Le Sauveur s'est appelé le pain descendu du ciel, pour bien des raisons; en voici une: comme on mange le pain avec toutes sortes des viandes, nous devons si bien goûter l'esprit de Jésus-Christ dans la méditation, que, nous en étant nourris, nous le fassions entrer dans toutes nos actions.

C'est pour cela que plusieurs auteurs ont partagé ce que nous avons de sa vie et de sa passion en divers points de méditation, et ceux que je vous conseille le plus sont saints Bonaventure, Bellitani, Bruno, Capiglia, Grenade, Dupont.

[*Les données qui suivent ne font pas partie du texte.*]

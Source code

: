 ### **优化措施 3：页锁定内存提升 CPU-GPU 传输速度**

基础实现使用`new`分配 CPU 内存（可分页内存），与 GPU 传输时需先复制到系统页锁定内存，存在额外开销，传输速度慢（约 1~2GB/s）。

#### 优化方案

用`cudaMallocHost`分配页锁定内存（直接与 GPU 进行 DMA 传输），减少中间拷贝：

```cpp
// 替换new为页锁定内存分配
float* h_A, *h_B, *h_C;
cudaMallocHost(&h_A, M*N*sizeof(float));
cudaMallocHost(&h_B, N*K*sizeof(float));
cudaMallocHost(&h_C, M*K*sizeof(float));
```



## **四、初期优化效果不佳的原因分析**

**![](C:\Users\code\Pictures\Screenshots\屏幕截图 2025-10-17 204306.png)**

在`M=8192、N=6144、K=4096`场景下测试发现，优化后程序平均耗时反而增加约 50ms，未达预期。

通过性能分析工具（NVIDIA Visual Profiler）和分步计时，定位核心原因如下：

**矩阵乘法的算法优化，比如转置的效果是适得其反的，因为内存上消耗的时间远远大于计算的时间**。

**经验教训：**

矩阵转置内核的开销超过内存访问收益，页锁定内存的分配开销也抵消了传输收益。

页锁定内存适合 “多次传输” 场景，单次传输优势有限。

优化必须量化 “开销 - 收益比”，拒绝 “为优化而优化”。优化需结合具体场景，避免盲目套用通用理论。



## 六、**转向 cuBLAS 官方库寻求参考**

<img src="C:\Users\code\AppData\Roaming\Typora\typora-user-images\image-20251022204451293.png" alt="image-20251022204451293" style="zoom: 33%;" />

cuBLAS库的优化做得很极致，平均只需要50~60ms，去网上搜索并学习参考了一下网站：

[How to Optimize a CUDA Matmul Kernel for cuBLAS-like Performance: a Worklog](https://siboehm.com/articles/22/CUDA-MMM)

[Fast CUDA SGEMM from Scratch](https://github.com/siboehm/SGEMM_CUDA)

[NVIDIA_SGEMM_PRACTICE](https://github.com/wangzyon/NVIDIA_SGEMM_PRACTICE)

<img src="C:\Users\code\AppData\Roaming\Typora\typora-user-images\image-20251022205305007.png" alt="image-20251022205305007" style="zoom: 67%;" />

3. Donnez à cet exercice une heure chaque jour avant le dîner, et dès le matin, si vous pouvez, avant que vous ayez perdu la netteté et la tranquillité d'esprit que donne le repos de la nuit; mais n'y mettez pas plus de tems, à moins que votre père spirituel ne vous l'ai marqué expressément.

4. Si vous pouvez faire cet exercice tranquillement dans une église, je crois que ce serait le meilleur, parce que ni père, ni mère, ni femme, ni mari, ni aucune personne ne pourra, ce me semble, raisonnablement vous y disputer cette heure de dévotion; au lieu que dans votre maison vous ne pourriez peut-être pas vous la promette tout entière ni si libre, par la raison de la dépendance que vous y avez.

5. Commencez toujours votre prière, soit la mentale, soit la vocale, par la présence de Dieu: ne vous relâchez jamais sur cette pratique, et vous verrez en peu de tems combien elle est utile.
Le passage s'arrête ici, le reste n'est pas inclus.